== WHAT THIS TASK INVOLVES ==
Leaving out the pictures, retype the lines from the top of the listing through the line with "without logging in?**" exactly.

== MATERIAL SHOWN ==
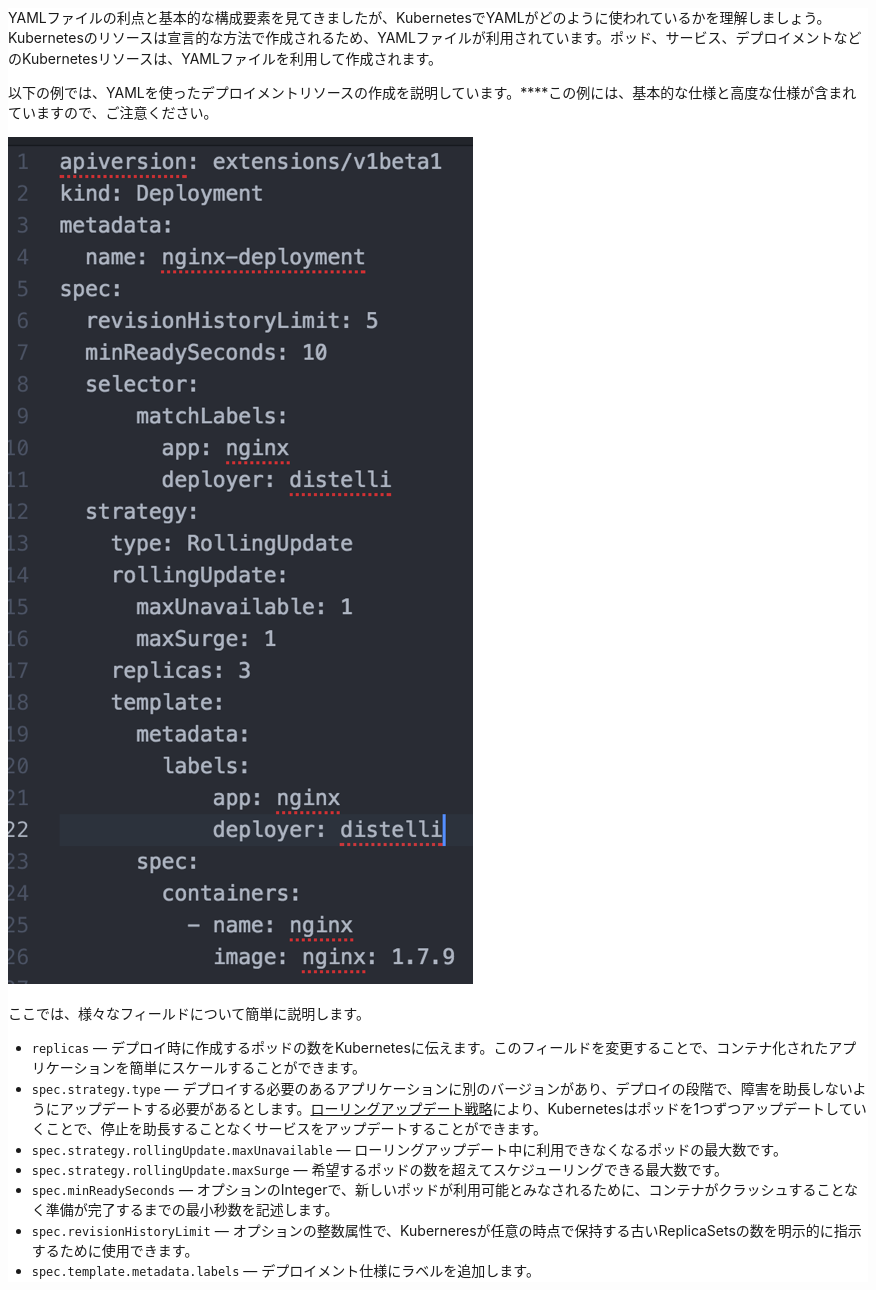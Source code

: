 YAMLファイルの利点と基本的な構成要素を見てきましたが、KubernetesでYAMLがどのように使われているかを理解しましょう。Kubernetesのリソースは宣言的な方法で作成されるため、YAMLファイルが利用されています。ポッド、サービス、デプロイメントなどのKubernetesリソースは、YAMLファイルを利用して作成されます。

以下の例では、YAMLを使ったデプロイメントリソースの作成を説明しています。****この例には、基本的な仕様と高度な仕様が含まれていますので、ご注意ください。

![KubernetesにおけるYAMLの例](images/6yamlex.png)

ここでは、様々なフィールドについて簡単に説明します。

* `replicas` &mdash; デプロイ時に作成するポッドの数をKubernetesに伝えます。このフィールドを変更することで、コンテナ化されたアプリケーションを簡単にスケールすることができます。
* `spec.strategy.type` &mdash; デプロイする必要のあるアプリケーションに別のバージョンがあり、デプロイの段階で、障害を助長しないようにアップデートする必要があるとします。<a href="https://kubernetes.io/docs/tutorials/kubernetes-basics/update/update-intro/" target="_blank" rel="noopener noreferrer">ローリングアップデート戦略</a>により、Kubernetesはポッドを1つずつアップデートしていくことで、停止を助長することなくサービスをアップデートすることができます。
* `spec.strategy.rollingUpdate.maxUnavailable` &mdash; ローリングアップデート中に利用できなくなるポッドの最大数です。
* `spec.strategy.rollingUpdate.maxSurge` &mdash; 希望するポッドの数を超えてスケジューリングできる最大数です。
* `spec.minReadySeconds` &mdash; オプションのIntegerで、新しいポッドが利用可能とみなされるために、コンテナがクラッシュすることなく準備が完了するまでの最小秒数を記述します。
* `spec.revisionHistoryLimit` &mdash; オプションの整数属性で、Kuberneresが任意の時点で保持する古いReplicaSetsの数を明示的に指示するために使用できます。
* `spec.template.metadata.labels` &mdash; デプロイメント仕様にラベルを追加します。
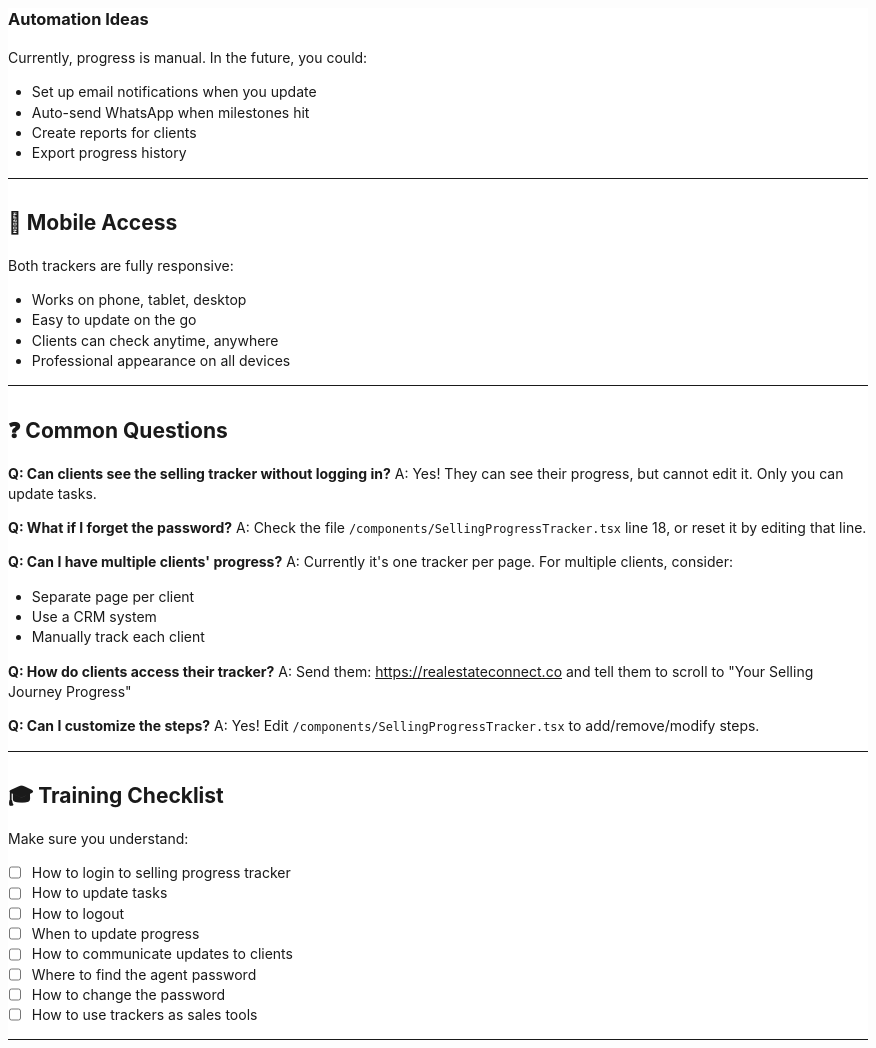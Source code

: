 ### Automation Ideas

Currently, progress is manual. In the future, you could:

- Set up email notifications when you update
- Auto-send WhatsApp when milestones hit
- Create reports for clients
- Export progress history

---

## 📱 Mobile Access

Both trackers are fully responsive:

- Works on phone, tablet, desktop
- Easy to update on the go
- Clients can check anytime, anywhere
- Professional appearance on all devices

---

## ❓ Common Questions

**Q: Can clients see the selling tracker without logging in?**
A: Yes! They can see their progress, but cannot edit it. Only you can update tasks.

**Q: What if I forget the password?**
A: Check the file `/components/SellingProgressTracker.tsx` line 18, or reset it by editing that line.

**Q: Can I have multiple clients' progress?**
A: Currently it's one tracker per page. For multiple clients, consider:

- Separate page per client
- Use a CRM system
- Manually track each client

**Q: How do clients access their tracker?**
A: Send them: https://realestateconnect.co and tell them to scroll to "Your Selling Journey Progress"

**Q: Can I customize the steps?**
A: Yes! Edit `/components/SellingProgressTracker.tsx` to add/remove/modify steps.

---

## 🎓 Training Checklist

Make sure you understand:

- [ ] How to login to selling progress tracker
- [ ] How to update tasks
- [ ] How to logout
- [ ] When to update progress
- [ ] How to communicate updates to clients
- [ ] Where to find the agent password
- [ ] How to change the password
- [ ] How to use trackers as sales tools

---
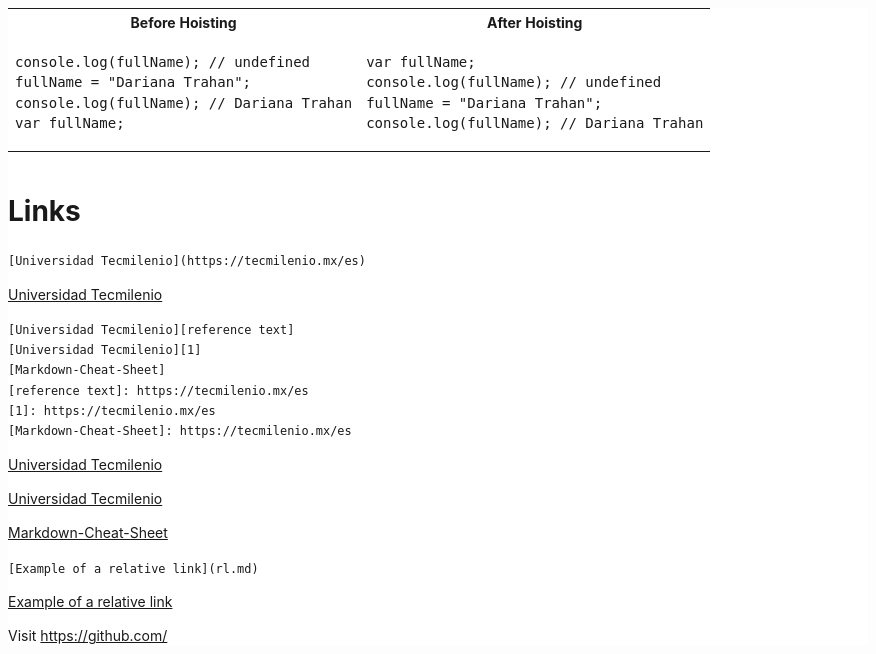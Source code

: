 <table>
<tr>
<th>Before Hoisting</th>
<th>After Hoisting</th>
</tr>
<tr>
<td>
<pre lang="js">
console.log(fullName); // undefined
fullName = "Dariana Trahan";
console.log(fullName); // Dariana Trahan
var fullName;
</pre>
</td>
<td>
<pre lang="js">
var fullName;
console.log(fullName); // undefined
fullName = "Dariana Trahan";
console.log(fullName); // Dariana Trahan
</pre>
</td>
</tr>
</table>

# Links

```
[Universidad Tecmilenio](https://tecmilenio.mx/es)
```

[Universidad Tecmilenio](https://tecmilenio.mx/es)

```
[Universidad Tecmilenio][reference text]
[Universidad Tecmilenio][1]
[Markdown-Cheat-Sheet]
[reference text]: https://tecmilenio.mx/es
[1]: https://tecmilenio.mx/es
[Markdown-Cheat-Sheet]: https://tecmilenio.mx/es
```

[Universidad Tecmilenio][reference text]

[Universidad Tecmilenio][1]

[Markdown-Cheat-Sheet]

[reference text]: https://tecmilenio.mx/es
[1]: https://tecmilenio.mx/es
[Markdown-Cheat-Sheet]: https://tecmilenio.mx/es

```
[Example of a relative link](rl.md)
```

[Example of a relative link](rl.md)

Visit https://github.com/


[image]: https://images.unsplash.com/photo-1415604934674-561df9abf539?ixlib=rb-1.2.1&ixid=eyJhcHBfaWQiOjEyMDd9&auto=format&fit=crop&w=100&q=80
[image]: https://images.unsplash.com/photo-1415604934674-561df9abf539?ixlib=rb-1.2.1&ixid=eyJhcHBfaWQiOjEyMDd9&auto=format&fit=crop&w=100&q=80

== EXERCISE SOLUTION ==
Source code

: YAMLファイルの利点と基本的な構成要素を見てきましたが、KubernetesでYAMLがどのように使われているかを理解しましょう。Kubernetesのリソースは宣言的な方法で作成されるため、YAMLファイルが利用されています。ポッド、サービス、デプロイメントなどのKubernetesリソースは、YAMLファイルを利用して作成されます。

以下の例では、YAMLを使ったデプロイメントリソースの作成を説明しています。****この例には、基本的な仕様と高度な仕様が含まれていますので、ご注意ください。

![KubernetesにおけるYAMLの例](images/6yamlex.png)

ここでは、様々なフィールドについて簡単に説明します。

* `replicas` &mdash; デプロイ時に作成するポッドの数をKubernetesに伝えます。このフィールドを変更することで、コンテナ化されたアプリケーションを簡単にスケールすることができます。
* `spec.strategy.type` &mdash; デプロイする必要のあるアプリケーションに別のバージョンがあり、デプロイの段階で、障害を助長しないようにアップデートする必要があるとします。<a href="https://kubernetes.io/docs/tutorials/kubernetes-basics/update/update-intro/" target="_blank" rel="noopener noreferrer">ローリングアップデート戦略</a>により、Kubernetesはポッドを1つずつアップデートしていくことで、停止を助長することなくサービスをアップデートすることができます。
* `spec.strategy.rollingUpdate.maxUnavailable` &mdash; ローリングアップデート中に利用できなくなるポッドの最大数です。
* `spec.strategy.rollingUpdate.maxSurge` &mdash; 希望するポッドの数を超えてスケジューリングできる最大数です。
* `spec.minReadySeconds` &mdash; オプションのIntegerで、新しいポッドが利用可能とみなされるために、コンテナがクラッシュすることなく準備が完了するまでの最小秒数を記述します。
* `spec.revisionHistoryLimit` &mdash; オプションの整数属性で、Kuberneresが任意の時点で保持する古いReplicaSetsの数を明示的に指示するために使用できます。
* `spec.template.metadata.labels` &mdash; デプロイメント仕様にラベルを追加します。
Source code

: ### Automation Ideas

Currently, progress is manual. In the future, you could:

- Set up email notifications when you update
- Auto-send WhatsApp when milestones hit
- Create reports for clients
- Export progress history

---

## 📱 Mobile Access

Both trackers are fully responsive:

- Works on phone, tablet, desktop
- Easy to update on the go
- Clients can check anytime, anywhere
- Professional appearance on all devices

---

## ❓ Common Questions

**Q: Can clients see the selling tracker without logging in?**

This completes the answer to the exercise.